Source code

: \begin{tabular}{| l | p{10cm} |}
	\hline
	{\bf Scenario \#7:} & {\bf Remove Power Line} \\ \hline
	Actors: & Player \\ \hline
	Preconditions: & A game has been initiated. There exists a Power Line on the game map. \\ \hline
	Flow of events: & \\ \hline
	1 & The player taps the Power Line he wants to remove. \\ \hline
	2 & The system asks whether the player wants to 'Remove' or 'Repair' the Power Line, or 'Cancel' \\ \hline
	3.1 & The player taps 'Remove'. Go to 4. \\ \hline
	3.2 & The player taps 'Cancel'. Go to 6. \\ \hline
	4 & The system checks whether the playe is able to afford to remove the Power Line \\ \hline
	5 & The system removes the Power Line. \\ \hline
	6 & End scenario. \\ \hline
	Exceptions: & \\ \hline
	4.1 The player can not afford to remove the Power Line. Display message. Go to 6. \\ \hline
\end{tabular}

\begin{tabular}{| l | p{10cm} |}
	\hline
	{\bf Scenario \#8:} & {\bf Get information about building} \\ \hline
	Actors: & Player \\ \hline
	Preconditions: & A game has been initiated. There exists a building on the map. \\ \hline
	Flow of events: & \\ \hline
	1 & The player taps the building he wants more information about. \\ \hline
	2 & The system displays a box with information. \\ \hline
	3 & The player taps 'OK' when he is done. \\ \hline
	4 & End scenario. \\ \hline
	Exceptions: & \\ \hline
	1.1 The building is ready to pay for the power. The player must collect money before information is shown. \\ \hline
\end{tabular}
———
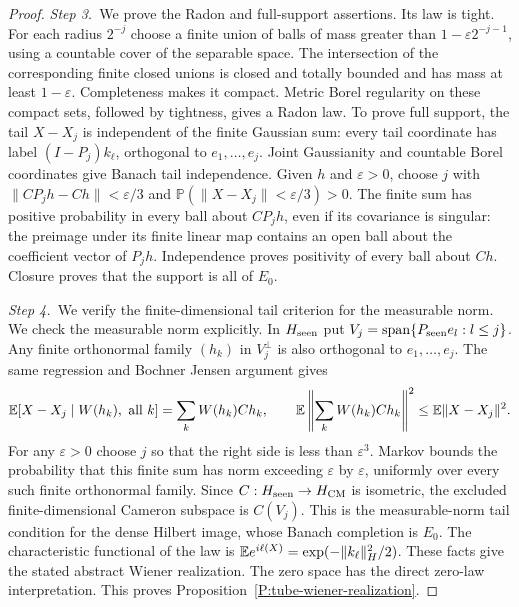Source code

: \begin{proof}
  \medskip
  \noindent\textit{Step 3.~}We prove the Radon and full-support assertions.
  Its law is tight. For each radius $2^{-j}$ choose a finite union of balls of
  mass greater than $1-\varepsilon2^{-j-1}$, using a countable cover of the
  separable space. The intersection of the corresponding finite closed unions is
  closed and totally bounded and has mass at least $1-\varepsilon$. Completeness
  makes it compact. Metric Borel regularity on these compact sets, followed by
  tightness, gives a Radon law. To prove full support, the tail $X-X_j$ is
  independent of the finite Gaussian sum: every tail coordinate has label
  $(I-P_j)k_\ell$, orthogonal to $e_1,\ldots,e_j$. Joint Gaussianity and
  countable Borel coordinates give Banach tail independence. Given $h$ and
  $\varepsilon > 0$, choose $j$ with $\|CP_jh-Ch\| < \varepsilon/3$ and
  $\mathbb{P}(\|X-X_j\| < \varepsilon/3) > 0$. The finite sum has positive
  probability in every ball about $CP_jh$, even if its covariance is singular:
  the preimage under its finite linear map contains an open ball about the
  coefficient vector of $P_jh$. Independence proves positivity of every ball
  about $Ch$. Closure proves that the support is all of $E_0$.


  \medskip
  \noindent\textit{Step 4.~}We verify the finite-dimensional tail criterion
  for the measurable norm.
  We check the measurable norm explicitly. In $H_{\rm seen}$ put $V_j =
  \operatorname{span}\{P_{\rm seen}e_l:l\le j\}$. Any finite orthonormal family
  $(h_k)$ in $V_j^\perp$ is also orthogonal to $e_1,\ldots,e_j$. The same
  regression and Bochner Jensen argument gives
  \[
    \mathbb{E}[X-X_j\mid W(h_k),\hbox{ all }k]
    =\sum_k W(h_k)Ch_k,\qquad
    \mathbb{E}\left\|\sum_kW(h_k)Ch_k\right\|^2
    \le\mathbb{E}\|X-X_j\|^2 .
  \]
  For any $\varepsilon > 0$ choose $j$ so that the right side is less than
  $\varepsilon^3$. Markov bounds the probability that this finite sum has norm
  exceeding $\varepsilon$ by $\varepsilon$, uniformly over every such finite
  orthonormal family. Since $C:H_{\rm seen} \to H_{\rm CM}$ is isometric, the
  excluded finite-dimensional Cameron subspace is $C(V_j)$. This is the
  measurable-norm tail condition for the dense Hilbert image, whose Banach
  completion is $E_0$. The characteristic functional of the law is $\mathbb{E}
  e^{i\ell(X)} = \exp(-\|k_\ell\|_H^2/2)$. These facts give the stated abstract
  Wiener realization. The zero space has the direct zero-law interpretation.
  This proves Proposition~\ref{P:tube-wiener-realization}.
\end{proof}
———
### Exercise details
Taking the entries above, restate exactly those lines that fall between the line with "and full-support assertions." and the line with "makes it compact.", keeping both of those lines too.

### Problem solution
  \noindent\textit{Step 3.~}We prove the Radon and full-support assertions.
  Its law is tight. For each radius $2^{-j}$ choose a finite union of balls of
  mass greater than $1-\varepsilon2^{-j-1}$, using a countable cover of the
  separable space. The intersection of the corresponding finite closed unions is
  closed and totally bounded and has mass at least $1-\varepsilon$. Completeness
  makes it compact. Metric Borel regularity on these compact sets, followed by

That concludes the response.